Dejaste de berrear, al fin, y descendiste las escaleras acariciando con nostalgia el pasamanos de madera, quizá, nunca lo sabré, recordaste las mañanas aceleradas de lonchera, licuado con huevo incluido y uniforme bien planchado. Quizá pensaste en la fiesta de los quince años, en la que Patricia descendió también por allí, con un magnifico vestido de organdí al que ella, abiertamente, nunca le tomó el gusto.

Mientras hacías movimientos circulares para dejar a punto tu café soluble con leche descremada en polvo y agua hirviendo, se te perdió la vista en el jardín de atrás de la casa. Y quizá, por un instante, viste a Nicolás otra vez correr tras una pelota, o disparar sus pistolas de pelotas plásticas. Y quizá, también, volviste a escuchar las carcajadas conjuntas de Patricia y Nicolás cuando, ya adolescentes, te hacían bromas ingeniosas mientras preparabas las quesadillas y sincronizadas de rigor antes de acostarte.

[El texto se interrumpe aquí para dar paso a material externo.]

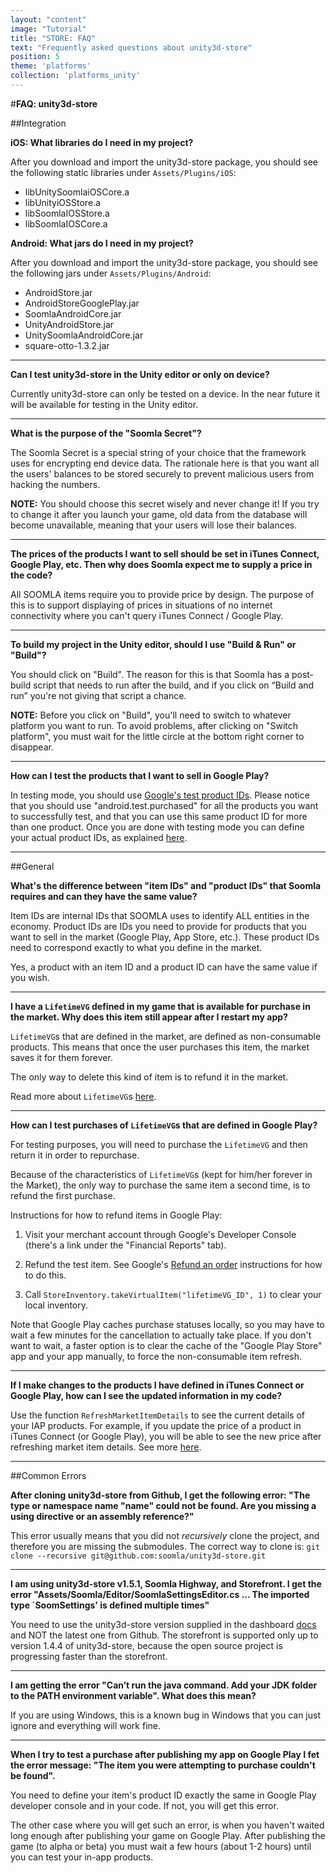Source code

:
 ```yaml
---
layout: "content"
image: "Tutorial"
title: "STORE: FAQ"
text: "Frequently asked questions about unity3d-store"
position: 5
theme: 'platforms'
collection: 'platforms_unity'
---
```


#**FAQ: unity3d-store**

##Integration

**iOS: What libraries do I need in my project?**

After you download and import the unity3d-store package, you should see the following static libraries under `Assets/Plugins/iOS`:

- libUnitySoomlaiOSCore.a
- libUnityiOSStore.a
- libSoomlaIOSStore.a
- libSoomlaIOSCore.a

**Android: What jars do I need in my project?**

After you download and import the unity3d-store package, you should see the following jars under `Assets/Plugins/Android`:

- AndroidStore.jar
- AndroidStoreGooglePlay.jar
- SoomlaAndroidCore.jar
- UnityAndroidStore.jar
- UnitySoomlaAndroidCore.jar
- square-otto-1.3.2.jar

---

**Can I test unity3d-store in the Unity editor or only on device?**

Currently unity3d-store can only be tested on a device. In the near future it will be available for testing in the Unity editor.

---

**What is the purpose of the "Soomla Secret"?**

The Soomla Secret is a special string of your choice that the framework uses for encrypting end device data. The rationale here is that you want all the users' balances to be stored securely to prevent malicious users from hacking the numbers.

**NOTE:** You should choose this secret wisely and never change it! If you try to change it after you launch your game, old data from the database will become unavailable, meaning that your users will lose their balances.

---

**The prices of the products I want to sell should be set in iTunes Connect, Google Play, etc. Then why does Soomla expect me to supply a price in the code?**

All SOOMLA items require you to provide price by design. The purpose of this is to support displaying of prices in situations of no internet connectivity where you can't query iTunes Connect / Google Play.

---

**To build my project in the Unity editor, should I use "Build & Run" or "Build"?**

You should click on "Build". The reason for this is that Soomla has a post-build script that needs to run after the build, and if you click on “Build and run” you're not giving that script a chance.

**NOTE:** Before you click on "Build", you'll need to switch to whatever platform you want to run. To avoid problems, after clicking on "Switch platform", you must wait for the little circle at the bottom right corner to disappear.

---

**How can I test the products that I want to sell in Google Play?**

In testing mode, you should use [Google's test product IDs](http://developer.android.com/google/play/billing/billing_testing.html#billing-testing-static). Please notice that you should use "android.test.purchased" for all the products you want to successfully test, and that you can use this same product ID for more than one product. Once you are done with testing mode you can define your actual product IDs, as explained [here](docs/platforms/android/googleplayiab/).

---

##General

**What's the difference between "item IDs" and "product IDs" that Soomla requires and can they have the same value?**

Item IDs are internal IDs that SOOMLA uses to identify ALL entities in the economy. Product IDs are IDs you need to provide for products that you want to sell in the market (Google Play, App Store, etc.). These product IDs need to correspond exactly to what you define in the market.

Yes, a product with an item ID and a product ID can have the same value if you wish.

---

**I have a `LifetimeVG` defined in my game that is available for purchase in the market. Why does this item still appear after I restart my app?**

`LifetimeVG`s that are defined in the market, are defined as non-consumable products. This means that once the user purchases this item, the market saves it for them forever.

The only way to delete this kind of item is to refund it in the market.

Read more about `LifetimeVG`s [here](/docs/soomla/store/EconomyModel#lifetimevg).

---

**How can I test purchases of `LifetimeVG`s that are defined in Google Play?**

For testing purposes, you will need to purchase the `LifetimeVG` and then return it in order to repurchase.

Because of the characteristics of `LifetimeVG`s (kept for him/her forever in the Market), the only way to purchase the same item a second time, is to refund the first purchase.

Instructions for how to refund items in Google Play:

1. Visit your merchant account through Google's Developer Console (there's a link under the "Financial Reports" tab).

2. Refund the test item. See Google's [Refund an order](https://support.google.com/wallet/business/answer/2741495?hl=en) instructions for how to do this.

3. Call `StoreInventory.takeVirtualItem("lifetimeVG_ID", 1)` to clear your local inventory.

Note that Google Play caches purchase statuses locally, so you may have to wait a few minutes for the cancellation to actually take place. If you don't want to wait, a faster option is to clear the cache of the "Google Play Store" app and your app manually, to force the non-consumable item refresh.

---

**If I make changes to the products I have defined in iTunes Connect or Google Play, how can I see the updated information in my code?**

Use the function `RefreshMarketItemDetails` to see the current details of your IAP products. For example, if you update the price of a product in iTunes Connect (or Google Play), you will be able to see the new price after refreshing market item details. See more [here](https://github.com/soomla/unity3d-store/blob/master/Soomla/Assets/Plugins/Soomla/Store/SoomlaStore.cs).

---


##Common Errors

**After cloning unity3d-store from Github, I get the following error: "The type or namespace name "name" could not be found. Are you missing a using directive or an assembly reference?"**

This error usually means that you did not *recursively* clone the project, and therefore you are missing the submodules. The correct way to clone is: `git clone --recursive git@github.com:soomla/unity3d-store.git`

---

**I am using unity3d-store v1.5.1, Soomla Highway, and Storefront. I get the error "Assets/Soomla/Editor/SoomlaSettingsEditor.cs ... The imported type `SoomSettings' is defined multiple times"**

You need to use the unity3d-store version supplied in the dashboard [docs](http://soom.la/docs/#unity-getting-started) and NOT the latest one from Github. The storefront is supported only up to version 1.4.4 of unity3d-store, because the open source project is progressing faster than the storefront.

---

**I am getting the error "Can’t run the java command. Add your JDK folder to the PATH environment variable". What does this mean?**

If you are using Windows, this is a known bug in Windows that you can just ignore and everything will work fine.

---

**When I try to test a purchase after publishing my app on Google Play I fet the error message: "The item you were attempting to purchase couldn't be found".**

You need to define your item's product ID exactly the same in Google Play developer console and in your code. If not, you will get this error.

The other case where you will get such an error, is when you haven't waited long enough after publishing your game on Google Play. After publishing the game (to alpha or beta) you must wait a few hours (about 1-2 hours) until you can test your in-app products.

Era paradójico, pues por un lado te hacía feliz haberles dedicado la flor de tu vida, muy a costo de tus gustos, tus pasiones, tus intereses propios; pero te parecían al mismo tiempo como malagradecidos, como olvidadizos, pues mientras ellos construían y se ocupaban en sus oficios, sus parejas, sus viajes y sus retos, tu estabas allí, sola, con un vacío descomunal que te amargaba poco a poco el alma.

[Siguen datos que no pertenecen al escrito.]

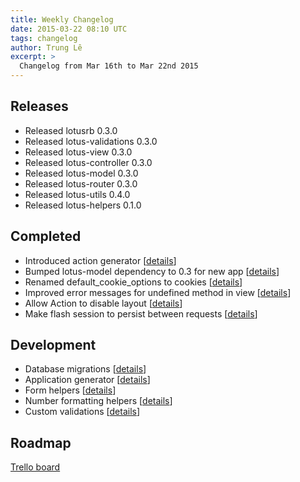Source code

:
 ```yaml
---
title: Weekly Changelog
date: 2015-03-22 08:10 UTC
tags: changelog
author: Trung Lê
excerpt: >
  Changelog from Mar 16th to Mar 22nd 2015
---
```


## Releases

  * Released lotusrb 0.3.0
  * Released lotus-validations 0.3.0
  * Released lotus-view 0.3.0
  * Released lotus-controller 0.3.0
  * Released lotus-model 0.3.0
  * Released lotus-router 0.3.0
  * Released lotus-utils 0.4.0
  * Released lotus-helpers 0.1.0

## Completed

  * Introduced action generator [[details](https://github.com/lotus/lotus/pull/166)]
  * Bumped lotus-model dependency to 0.3 for new app  [[details](https://github.com/lotus/lotus/commit/a1a5ee00eaf1189906c625c7f8f72e8e248be02e)]
  * Renamed default_cookie_options to cookies [[details](https://github.com/lotus/controller/commit/0f851685e3f3dfe3c14c2f8a2bbbc414b7faa3d3)]
  * Improved error messages for undefined method in view [[details](https://github.com/lotus/view/pull/63)]
  * Allow Action to disable layout [[details](https://github.com/lotus/view/pull/65)]
  * Make flash session to persist between requests [[details](https://github.com/lotus/controller/pull/96)]

## Development

  * Database migrations [[details](https://github.com/lotus/model/pull/144)]
  * Application generator [[details](https://github.com/lotus/lotus/pull/181)]
  * Form helpers [[details](https://github.com/lotus/helpers/pull/16)]
  * Number formatting helpers [[details](https://github.com/lotus/helpers/pull/11)]
  * Custom validations [[details](https://github.com/lotus/validations/pull/49)]

## Roadmap

[Trello board](http://bit.ly/lotusrb-roadmap)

Pensaste en la dificultad de entender que tus hijos, efectivamente no son tuyos, sino hijos de la vida que pasan a través de ti en busca de su propio destino. ¡Ah, como dolían ahora las palabras de Kipling! Te sentiste desolada al comprender que solamente eras origen, pero nunca destino de sus existencias y que, como a las aves, cualquier caricia o abrazo resulta efímero pues se elevan, desaparecen, dejándonos aún más confundidos entre su indescriptible belleza y la fugacidad de su presencia.

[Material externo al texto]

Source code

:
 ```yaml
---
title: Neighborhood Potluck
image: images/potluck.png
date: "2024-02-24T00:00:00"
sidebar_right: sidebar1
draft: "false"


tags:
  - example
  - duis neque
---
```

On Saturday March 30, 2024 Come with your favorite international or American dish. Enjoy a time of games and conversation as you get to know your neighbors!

No lo entendiste otra vez, y te resultó muy claro que nunca entenderías. Y claro, declarabas y te repetías frente al espejo que para eso te habías esforzado, que era lo natural, que te colmaba de felicidad saber que construían su propio puente del destino. Pero por dentro te pudres todos los días, las noches, las madrugadas, ante esa soledad maldita que te restriega en la cara que ellos ya no están allí, que ya no estarán, salvo los domingos que sea posible o prudente, salvo las visitas de los nietos con quienes ya no te sientes protagonista, sino un espectador, a quien ya no les conduces en el camino, quienes ya no dependen directamente de ti.

Volviste a llorar, y blasfemaste, y dijiste en voz alta que sí, que eras egoísta, que ni modo; a fin de cuentas, todos lo éramos un poco, o demasiado quizá. Y maldijiste a la vida por sus formas incomprensibles que te han creado un vacío existencial, emocional, imposible de reparar.